* [ACTIVITY]: What lines of the data below hold "sample"? Show them.

* [INFORMATION]:
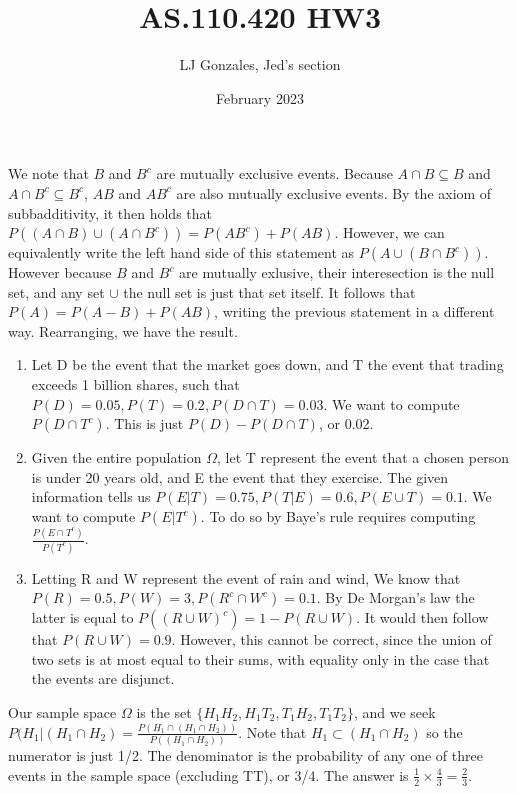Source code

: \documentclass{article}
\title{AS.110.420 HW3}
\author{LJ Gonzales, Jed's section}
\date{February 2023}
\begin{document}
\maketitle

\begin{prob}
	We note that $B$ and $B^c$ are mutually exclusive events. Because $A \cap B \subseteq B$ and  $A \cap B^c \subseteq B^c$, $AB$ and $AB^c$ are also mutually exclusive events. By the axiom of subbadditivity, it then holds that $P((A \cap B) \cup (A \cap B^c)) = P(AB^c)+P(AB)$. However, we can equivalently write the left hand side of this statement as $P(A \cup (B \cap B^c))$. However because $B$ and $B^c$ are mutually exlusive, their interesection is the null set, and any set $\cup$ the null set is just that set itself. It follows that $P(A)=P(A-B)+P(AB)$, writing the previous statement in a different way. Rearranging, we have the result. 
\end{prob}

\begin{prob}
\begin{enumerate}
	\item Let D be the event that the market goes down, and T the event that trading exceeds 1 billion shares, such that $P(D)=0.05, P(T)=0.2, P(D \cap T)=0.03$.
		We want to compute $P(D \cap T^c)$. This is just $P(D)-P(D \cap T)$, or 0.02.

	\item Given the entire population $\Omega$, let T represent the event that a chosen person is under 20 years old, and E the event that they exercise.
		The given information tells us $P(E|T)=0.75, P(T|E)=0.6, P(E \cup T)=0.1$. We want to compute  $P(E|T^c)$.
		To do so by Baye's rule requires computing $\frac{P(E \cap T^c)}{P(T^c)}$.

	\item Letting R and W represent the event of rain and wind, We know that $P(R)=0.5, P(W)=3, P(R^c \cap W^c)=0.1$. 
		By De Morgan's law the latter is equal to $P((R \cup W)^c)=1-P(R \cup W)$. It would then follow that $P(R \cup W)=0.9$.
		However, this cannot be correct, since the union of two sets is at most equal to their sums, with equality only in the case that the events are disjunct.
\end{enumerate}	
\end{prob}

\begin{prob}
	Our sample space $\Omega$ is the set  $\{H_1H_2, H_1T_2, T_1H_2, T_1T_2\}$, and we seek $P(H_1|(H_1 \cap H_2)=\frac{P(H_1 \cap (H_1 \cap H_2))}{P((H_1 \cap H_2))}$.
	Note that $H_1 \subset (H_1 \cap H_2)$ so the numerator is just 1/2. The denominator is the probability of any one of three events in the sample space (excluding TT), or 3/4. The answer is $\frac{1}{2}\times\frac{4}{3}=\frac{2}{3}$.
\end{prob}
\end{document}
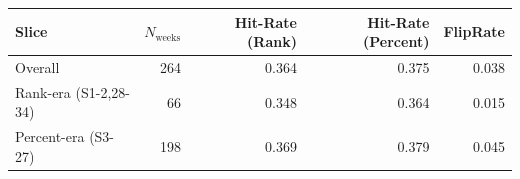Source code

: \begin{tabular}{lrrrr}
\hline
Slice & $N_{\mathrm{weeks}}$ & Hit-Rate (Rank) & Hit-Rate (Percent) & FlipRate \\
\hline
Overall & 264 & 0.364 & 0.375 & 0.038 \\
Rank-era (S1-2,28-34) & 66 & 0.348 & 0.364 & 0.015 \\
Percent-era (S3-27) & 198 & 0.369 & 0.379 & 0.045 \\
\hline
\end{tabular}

* [OUTPUT BELOW]:
	Our sample space $\Omega$ is the set  $\{H_1H_2, H_1T_2, T_1H_2, T_1T_2\}$, and we seek $P(H_1|(H_1 \cap H_2)=\frac{P(H_1 \cap (H_1 \cap H_2))}{P((H_1 \cap H_2))}$.
	Note that $H_1 \subset (H_1 \cap H_2)$ so the numerator is just 1/2. The denominator is the probability of any one of three events in the sample space (excluding TT), or 3/4. The answer is $\frac{1}{2}\times\frac{4}{3}=\frac{2}{3}$.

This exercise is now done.